[[ DATASET EXCERPTS, beginning ]]

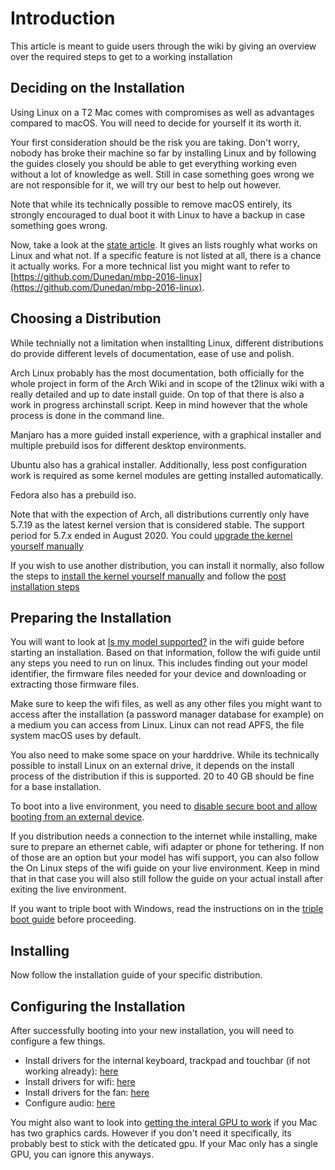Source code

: # Introduction

This article is meant to guide users through the wiki by giving an overview over the required steps to
get to a working installation

## Deciding on the Installation

Using Linux on a T2 Mac comes with compromises as well as advantages compared to macOS. You will need
to decide for yourself it its worth it.

Your first consideration should be the risk you are taking. Don't worry, nobody has broke their machine so far by installing
Linux and by following the guides closely you should be able to get everything working even without a lot of knowledge as well.
Still in case something goes wrong we are not responsible for it, we will try our best to help out however.

Note that while its technically possible to remove macOS entirely, its strongly encouraged to dual boot it with Linux to have
a backup in case something goes wrong.

Now, take a look at the [state article](https://wiki.t2linux.org/state/). It gives an lists roughly what works on Linux and what not.
If a specific feature is not listed at all, there is a chance it actually works. For a more technical list you might want to refer to
[https://github.com/Dunedan/mbp-2016-linux](https://github.com/Dunedan/mbp-2016-linux).

## Choosing a Distribution

While technially not a limitation when installting Linux, different distributions do provide different levels of documentation,
ease of use and polish.

Arch Linux probably has the most documentation, both officially for the whole project in form of the Arch Wiki and in scope of the
t2linux wiki with a really detailed and up to date install guide. On top of that there is also a work in progress archinstall script.
Keep in mind however that the whole process is done in the command line.

Manjaro has a more guided install experience, with a graphical installer and multiple prebuild isos for different desktop environments.

Ubuntu also has a grahical installer. Additionally, less post configuration work is required as some kernel modules are getting
installed automatically.

Fedora also has a prebuild iso.

Note that with the expection of Arch, all distributions currently only have 5.7.19 as the latest kernel version that is considered stable. The support period for 5.7.x ended in August 2020.
You could [upgrade the kernel yourself manually](https://wiki.t2linux.org/guides/kernel/)

If you wish to use another distribution, you can install it normally, also follow the steps to [install the kernel yourself manually](https://wiki.t2linux.org/guides/kernel/) and follow the [post installation steps](https://wiki.t2linux.org/roadmap/#configuring-the-installation)

## Preparing the Installation

You will want to look at [Is my model supported?](https://wiki.t2linux.org/guides/wifi/#is-my-model-supported) in the wifi guide before starting an installation.
Based on that information, follow the wifi guide until any steps you need to run on linux. This includes finding
out your model identifier, the firmware files needed for your device and downloading or extracting those firmware files.

Make sure to keep the wifi files, as well as any other files you might want to access after the installation (a password manager database for example) on a medium you can access from Linux. Linux can not read APFS, the file system macOS uses by default.

You also need to make some space on your harddrive. While its technically possible to install Linux on an external drive, it depends on the install process of the distribution if this is supported. 20 to 40 GB should be fine for a base installation.

To boot into a live environment, you need to [disable secure boot and allow booting from an external device](https://support.apple.com/en-us/HT208198).

If you distribution needs a connection to the internet while installing, make sure to prepare an ethernet cable, wifi adapter or
phone for tethering. If non of those are an option but your model has wifi support, you can also follow the On Linux steps of the wifi
guide on your live environment. Keep in mind that in that case you will also still follow the guide on your actual install after exiting
the live environment.

If you want to triple boot with Windows, read the instructions on in the [triple boot guide](https://wiki.t2linux.org/guides/windows/) before proceeding.

## Installing

Now follow the installation guide of your specific distribution.

## Configuring the Installation

After successfully booting into your new installation, you will need to configure a few things.

- Install drivers for the internal keyboard, trackpad and touchbar (if not working already): [here](https://wiki.t2linux.org/guides/dkms/)
- Install drivers for wifi: [here](https://wiki.t2linux.org/guides/wifi/#on-linux)
- Install drivers for the fan: [here](https://wiki.t2linux.org/guides/fan/)
- Configure audio: [here](https://wiki.t2linux.org/guides/audio-config/)

You might also want to look into [getting the interal GPU to work](https://wiki.t2linux.org/guides/hybrid-graphics/) if you Mac has two
graphics cards. However if you don't need it specifically, its probably best to stick with the deticated gpu. If your Mac only has
a single GPU, you can ignore this anyways.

[[ DATASET EXCERPTS, end ]]

= YOUR INSTRUCTIONS =
Go through the data and show each line that holds "required".

= RESPONSE TO THE TASK =
This article is meant to guide users through the wiki by giving an overview over the required steps to
Ubuntu also has a grahical installer. Additionally, less post configuration work is required as some kernel modules are getting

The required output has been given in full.